SECURITY AND HUMAN-CENTERED USE
Agua Fria Union High School District (AFUHSD) in Arizona, serving approximately 10,000 students, framed its AI strategy around security, human-centered use and districtwide innovation. Director of AI and Instructional Technology Drew Olson said the district’s work began nearly two years ago, when it piloted ChatGPT and later formalized the partnership in fall 2024.
Olson said security was a core requirement, particularly ensuring prompts were not used for model training. Those protections, combined with the ability to build and share custom GPTs, were “revolutionary” for the district, he said, adding that staff quickly began creating GPTs for rubric generation, project-based learning design, data analysis and communications — tools the district wanted to “showcase for our staff and also have them be builders of for themselves.”

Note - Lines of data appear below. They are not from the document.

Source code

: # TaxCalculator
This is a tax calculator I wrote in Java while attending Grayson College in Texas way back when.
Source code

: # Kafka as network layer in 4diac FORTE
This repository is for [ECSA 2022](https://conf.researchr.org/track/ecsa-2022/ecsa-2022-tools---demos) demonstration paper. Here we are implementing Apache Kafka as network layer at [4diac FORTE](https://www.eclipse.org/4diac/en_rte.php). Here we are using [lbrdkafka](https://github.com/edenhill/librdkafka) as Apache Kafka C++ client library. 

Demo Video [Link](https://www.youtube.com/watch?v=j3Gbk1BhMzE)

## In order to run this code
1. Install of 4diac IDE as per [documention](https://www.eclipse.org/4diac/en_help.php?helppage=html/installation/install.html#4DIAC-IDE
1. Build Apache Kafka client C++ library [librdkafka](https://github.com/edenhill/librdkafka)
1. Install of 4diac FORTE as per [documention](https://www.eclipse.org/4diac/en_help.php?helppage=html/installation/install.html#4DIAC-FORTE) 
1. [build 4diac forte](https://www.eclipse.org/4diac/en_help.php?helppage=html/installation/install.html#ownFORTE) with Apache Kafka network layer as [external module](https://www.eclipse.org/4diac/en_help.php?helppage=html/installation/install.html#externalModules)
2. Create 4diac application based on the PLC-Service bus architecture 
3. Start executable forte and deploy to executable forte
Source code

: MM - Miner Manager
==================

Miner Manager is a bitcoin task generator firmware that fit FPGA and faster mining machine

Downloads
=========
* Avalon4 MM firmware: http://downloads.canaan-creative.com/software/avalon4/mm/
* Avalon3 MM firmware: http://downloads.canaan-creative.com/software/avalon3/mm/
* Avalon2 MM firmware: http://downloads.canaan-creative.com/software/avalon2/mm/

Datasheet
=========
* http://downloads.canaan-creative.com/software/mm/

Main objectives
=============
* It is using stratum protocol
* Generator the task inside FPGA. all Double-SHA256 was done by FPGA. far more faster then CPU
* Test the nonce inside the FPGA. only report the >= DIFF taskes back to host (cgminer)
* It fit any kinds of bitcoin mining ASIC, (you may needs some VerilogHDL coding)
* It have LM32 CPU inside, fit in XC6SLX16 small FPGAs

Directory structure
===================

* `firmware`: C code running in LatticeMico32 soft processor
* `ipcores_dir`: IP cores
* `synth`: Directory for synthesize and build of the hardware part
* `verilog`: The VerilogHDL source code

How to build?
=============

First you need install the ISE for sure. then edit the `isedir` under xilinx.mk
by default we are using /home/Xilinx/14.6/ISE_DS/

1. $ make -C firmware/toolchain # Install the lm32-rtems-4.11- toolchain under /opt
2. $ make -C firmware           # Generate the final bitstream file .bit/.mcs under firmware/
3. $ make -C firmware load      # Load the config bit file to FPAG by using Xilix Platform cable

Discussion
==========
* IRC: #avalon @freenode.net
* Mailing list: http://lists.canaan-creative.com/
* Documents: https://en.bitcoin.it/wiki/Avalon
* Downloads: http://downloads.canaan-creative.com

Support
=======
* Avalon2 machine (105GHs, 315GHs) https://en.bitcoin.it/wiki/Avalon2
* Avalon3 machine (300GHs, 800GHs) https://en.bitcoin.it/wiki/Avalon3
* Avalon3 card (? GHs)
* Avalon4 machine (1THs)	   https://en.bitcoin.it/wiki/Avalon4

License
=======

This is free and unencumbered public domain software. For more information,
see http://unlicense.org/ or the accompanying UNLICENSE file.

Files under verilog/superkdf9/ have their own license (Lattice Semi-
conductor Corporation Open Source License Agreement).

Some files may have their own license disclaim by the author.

AFUHSD built its approach through broad stakeholder input from administrators, instructional coaches, librarians, teachers and staff “from all over our district … to figure out what was needed first.” The district now has an AI professional learning community, an implementer group and a paid AI ambassador at each campus responsible for site-level use.
One of the district’s earliest deliverables was clear guidance for student use, built around a stoplight model: red for no AI use, yellow for limited assistance like brainstorming or editing, and green for assignments where AI is part of the task. Olson said the clarity was essential so teachers could be “explicit with students from the get-go.”
To build literacy, the district created an AI framework grounded in the idea that “you can only become AI literate by utilizing it and evaluating it critically,” and used CARE criteria (clarity, accuracy, relevance, ethics) to guide training for staff and students. An AI integration continuum with five stages, starting with awareness and progressing through innovation and leadership, helps staff understand their progress. About half currently place themselves at the third stage, “routine integration,” and the district aims to get that figure to 75 percent this year.
According to Olson, these structures have supported widespread adoption: roughly 80,000 messages per month, more than 900 custom GPTs and around 70 percent of staff using AI weekly. Olson said the district’s goal goes beyond time savings.
“We want to think about, what’s the kind of school that we want 10 years from now? And what are we doing today to start to build towards that?” he said. “But making sure that we’re also focused on the short term in, how are we aligned to our goals? What are the metrics that shows us we’re either on course or off course?”